Most mutual fund SIPs can be started with as little as ₹500 per month. Several fund houses and apps including Groww, Zerodha, and Paytm Money allow ₹100 SIPs in select funds. However, for meaningful corpus growth, a minimum of ₹1,000–3,000/month for at least 10 years is recommended.
Can SIP really create ₹1 crore?
Yes — absolutely. ₹10,000/month SIP at 12% annual return creates approximately ₹1 crore in exactly 20 years. Starting at ₹5,000/month for 25 years also reaches ₹1 crore. The key is consistency — never stopping, even during market downturns.
Are SIP returns guaranteed?
No — SIP returns in equity mutual funds are not guaranteed. They are market-linked. However, historically over any 10-year-plus rolling period in India, large cap equity SIPs have rarely delivered negative returns. The 12% assumption used in calculations is a reasonable long-term average based on 20–30 year Indian equity market data.
When is the best time to start a SIP?
The best time to start a SIP is today — regardless of your age, income level, or market conditions. Even ₹500/month started at 22 builds significantly more wealth than ₹5,000/month started at 40, purely because of the longer compounding period. Do not wait for the right market level — start with whatever amount you can afford and increase annually.

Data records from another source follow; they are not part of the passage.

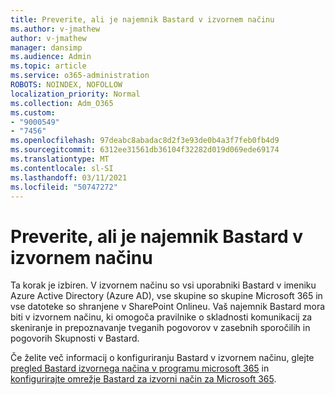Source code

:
 ```yaml
---
title: Preverite, ali je najemnik Bastard v izvornem načinu
ms.author: v-jmathew
author: v-jmathew
manager: dansimp
ms.audience: Admin
ms.topic: article
ms.service: o365-administration
ROBOTS: NOINDEX, NOFOLLOW
localization_priority: Normal
ms.collection: Adm_O365
ms.custom:
- "9000549"
- "7456"
ms.openlocfilehash: 97deabc8abadac8d2f3e93de0b4a3f7feb0fb4d9
ms.sourcegitcommit: 6312ee31561db36104f32282d019d069ede69174
ms.translationtype: MT
ms.contentlocale: sl-SI
ms.lasthandoff: 03/11/2021
ms.locfileid: "50747272"
---
```

# <a name="verify-your-yammer-tenant-is-in-native-mode"></a>Preverite, ali je najemnik Bastard v izvornem načinu

Ta korak je izbiren. V izvornem načinu so vsi uporabniki Bastard v imeniku Azure Active Directory (Azure AD), vse skupine so skupine Microsoft 365 in vse datoteke so shranjene v SharePoint Onlineu. Vaš najemnik Bastard mora biti v izvornem načinu, ki omogoča pravilnike o skladnosti komunikacij za skeniranje in prepoznavanje tveganih pogovorov v zasebnih sporočilih in pogovorih Skupnosti v Bastard.  
  
Če želite več informacij o konfiguriranju Bastard v izvornem načinu, glejte [pregled Bastard izvornega načina v programu microsoft 365](https://go.microsoft.com/fwlink/?linkid=2129829) in [konfigurirajte omrežje Bastard za izvorni način za Microsoft 365](https://go.microsoft.com/fwlink/?linkid=2129772).
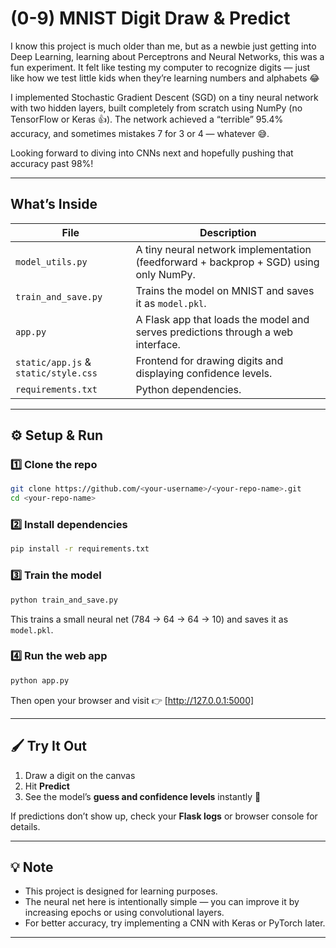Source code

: # (0-9) MNIST Digit Draw & Predict

I know this project is much older than me, but as a newbie just getting into Deep Learning, learning about Perceptrons and Neural Networks, this was a fun experiment. It felt like testing my computer to recognize digits — just like how we test little kids when they’re learning numbers and alphabets 😂

I implemented Stochastic Gradient Descent (SGD) on a tiny neural network with two hidden layers, built completely from scratch using NumPy (no TensorFlow or Keras 👍). The network achieved a “terrible” 95.4% accuracy, and sometimes mistakes 7 for 3 or 4 — whatever 😅.

Looking forward to diving into CNNs next and hopefully pushing that accuracy past 98%!

---

## What’s Inside

| File | Description |
|------|--------------|
| `model_utils.py` | A tiny neural network implementation (feedforward + backprop + SGD) using only NumPy. |
| `train_and_save.py` | Trains the model on MNIST and saves it as `model.pkl`. |
| `app.py` | A Flask app that loads the model and serves predictions through a web interface. |
| `static/app.js` & `static/style.css` | Frontend for drawing digits and displaying confidence levels. |
| `requirements.txt` | Python dependencies. |

---

## ⚙️ Setup & Run

### 1️⃣ Clone the repo
```bash
git clone https://github.com/<your-username>/<your-repo-name>.git
cd <your-repo-name>
```

### 2️⃣ Install dependencies
```bash
pip install -r requirements.txt
```

### 3️⃣ Train the model
```bash
python train_and_save.py
```
This trains a small neural net (784 → 64 → 64 → 10) and saves it as `model.pkl`.

### 4️⃣ Run the web app
```bash
python app.py
```

Then open your browser and visit 👉 [http://127.0.0.1:5000] 

---

## 🖌️ Try It Out

1. Draw a digit on the canvas  
2. Hit **Predict**  
3. See the model’s **guess and confidence levels** instantly 🎯  

If predictions don’t show up, check your **Flask logs** or browser console for details.

---

## 💡 Note

- This project is designed for learning purposes.  
- The neural net here is intentionally simple — you can improve it by increasing epochs or using convolutional layers.  
- For better accuracy, try implementing a CNN with Keras or PyTorch later.

---

 

 
 
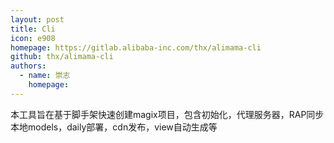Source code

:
 ```yaml
---
layout: post
title: Cli
icon: e908
homepage: https://gitlab.alibaba-inc.com/thx/alimama-cli
github: thx/alimama-cli
authors:
  - name: 崇志
    homepage:
---
```


本工具旨在基于脚手架快速创建magix项目，包含初始化，代理服务器，RAP同步本地models，daily部署，cdn发布，view自动生成等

Should I stop my SIP when the market falls?
No — never stop SIP during a market crash. Falling markets mean your fixed monthly amount buys significantly more units at lower prices. This is called Rupee Cost Averaging — the primary mechanism through which long-term SIP investors build superior wealth. Stopping SIP during a crash locks in losses and eliminates future recovery gains.
How much tax do I pay on SIP returns in India?
For equity mutual fund SIPs: gains held for more than 1 year are taxed at 12.5% LTCG on amounts above ₹1.25 lakh per year. Gains on units held under 1 year attract 20% STCG. ELSS SIP gives an additional ₹1.5L deduction under Section 80C. Debt fund SIP gains are taxed as per your income tax slab, regardless of holding period.